TASK INPUT |
☆ ☆ ☆ ☆

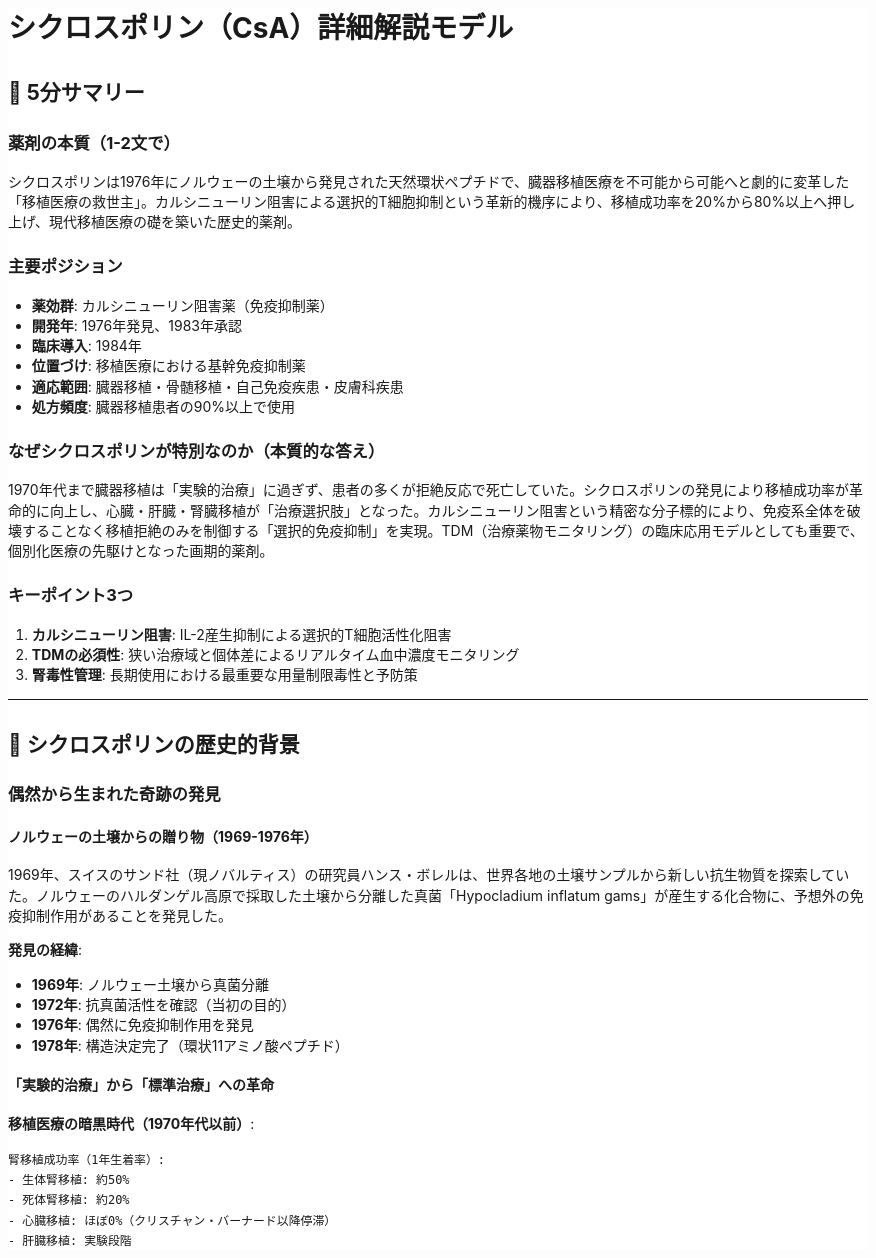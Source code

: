 # シクロスポリン（CsA）詳細解説モデル

## 📍 5分サマリー

### 薬剤の本質（1-2文で）
シクロスポリンは1976年にノルウェーの土壌から発見された天然環状ペプチドで、臓器移植医療を不可能から可能へと劇的に変革した「移植医療の救世主」。カルシニューリン阻害による選択的T細胞抑制という革新的機序により、移植成功率を20%から80%以上へ押し上げ、現代移植医療の礎を築いた歴史的薬剤。

### 主要ポジション
- **薬効群**: カルシニューリン阻害薬（免疫抑制薬）
- **開発年**: 1976年発見、1983年承認
- **臨床導入**: 1984年
- **位置づけ**: 移植医療における基幹免疫抑制薬
- **適応範囲**: 臓器移植・骨髄移植・自己免疫疾患・皮膚科疾患
- **処方頻度**: 臓器移植患者の90%以上で使用

### なぜシクロスポリンが特別なのか（本質的な答え）
1970年代まで臓器移植は「実験的治療」に過ぎず、患者の多くが拒絶反応で死亡していた。シクロスポリンの発見により移植成功率が革命的に向上し、心臓・肝臓・腎臓移植が「治療選択肢」となった。カルシニューリン阻害という精密な分子標的により、免疫系全体を破壊することなく移植拒絶のみを制御する「選択的免疫抑制」を実現。TDM（治療薬物モニタリング）の臨床応用モデルとしても重要で、個別化医療の先駆けとなった画期的薬剤。

### キーポイント3つ
1. **カルシニューリン阻害**: IL-2産生抑制による選択的T細胞活性化阻害
2. **TDMの必須性**: 狭い治療域と個体差によるリアルタイム血中濃度モニタリング
3. **腎毒性管理**: 長期使用における最重要な用量制限毒性と予防策

---

## 🧬 シクロスポリンの歴史的背景

### 偶然から生まれた奇跡の発見

#### ノルウェーの土壌からの贈り物（1969-1976年）
1969年、スイスのサンド社（現ノバルティス）の研究員ハンス・ボレルは、世界各地の土壌サンプルから新しい抗生物質を探索していた。ノルウェーのハルダンゲル高原で採取した土壌から分離した真菌「Hypocladium inflatum gams」が産生する化合物に、予想外の免疫抑制作用があることを発見した。

**発見の経緯**:
- **1969年**: ノルウェー土壌から真菌分離
- **1972年**: 抗真菌活性を確認（当初の目的）
- **1976年**: 偶然に免疫抑制作用を発見
- **1978年**: 構造決定完了（環状11アミノ酸ペプチド）

#### 「実験的治療」から「標準治療」への革命

**移植医療の暗黒時代（1970年代以前）**:
```
腎移植成功率（1年生着率）:
- 生体腎移植: 約50%
- 死体腎移植: 約20%
- 心臓移植: ほぼ0%（クリスチャン・バーナード以降停滞）
- 肝臓移植: 実験段階
```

☆ ☆ ☆ ☆

AIM OF THE TASK | From the line with "- **開発年**: 1976年発見、1983年承認" through the final line of the records, return each line exactly. Leave out the rest.

SOLUTION FOR THIS EXERCISE |
- **開発年**: 1976年発見、1983年承認
- **臨床導入**: 1984年
- **位置づけ**: 移植医療における基幹免疫抑制薬
- **適応範囲**: 臓器移植・骨髄移植・自己免疫疾患・皮膚科疾患
- **処方頻度**: 臓器移植患者の90%以上で使用

### なぜシクロスポリンが特別なのか（本質的な答え）
1970年代まで臓器移植は「実験的治療」に過ぎず、患者の多くが拒絶反応で死亡していた。シクロスポリンの発見により移植成功率が革命的に向上し、心臓・肝臓・腎臓移植が「治療選択肢」となった。カルシニューリン阻害という精密な分子標的により、免疫系全体を破壊することなく移植拒絶のみを制御する「選択的免疫抑制」を実現。TDM（治療薬物モニタリング）の臨床応用モデルとしても重要で、個別化医療の先駆けとなった画期的薬剤。

### キーポイント3つ
1. **カルシニューリン阻害**: IL-2産生抑制による選択的T細胞活性化阻害
2. **TDMの必須性**: 狭い治療域と個体差によるリアルタイム血中濃度モニタリング
3. **腎毒性管理**: 長期使用における最重要な用量制限毒性と予防策

---

## 🧬 シクロスポリンの歴史的背景

### 偶然から生まれた奇跡の発見

#### ノルウェーの土壌からの贈り物（1969-1976年）
1969年、スイスのサンド社（現ノバルティス）の研究員ハンス・ボレルは、世界各地の土壌サンプルから新しい抗生物質を探索していた。ノルウェーのハルダンゲル高原で採取した土壌から分離した真菌「Hypocladium inflatum gams」が産生する化合物に、予想外の免疫抑制作用があることを発見した。

**発見の経緯**:
- **1969年**: ノルウェー土壌から真菌分離
- **1972年**: 抗真菌活性を確認（当初の目的）
- **1976年**: 偶然に免疫抑制作用を発見
- **1978年**: 構造決定完了（環状11アミノ酸ペプチド）

#### 「実験的治療」から「標準治療」への革命

**移植医療の暗黒時代（1970年代以前）**:
```
腎移植成功率（1年生着率）:
- 生体腎移植: 約50%
- 死体腎移植: 約20%
- 心臓移植: ほぼ0%（クリスチャン・バーナード以降停滞）
- 肝臓移植: 実験段階
```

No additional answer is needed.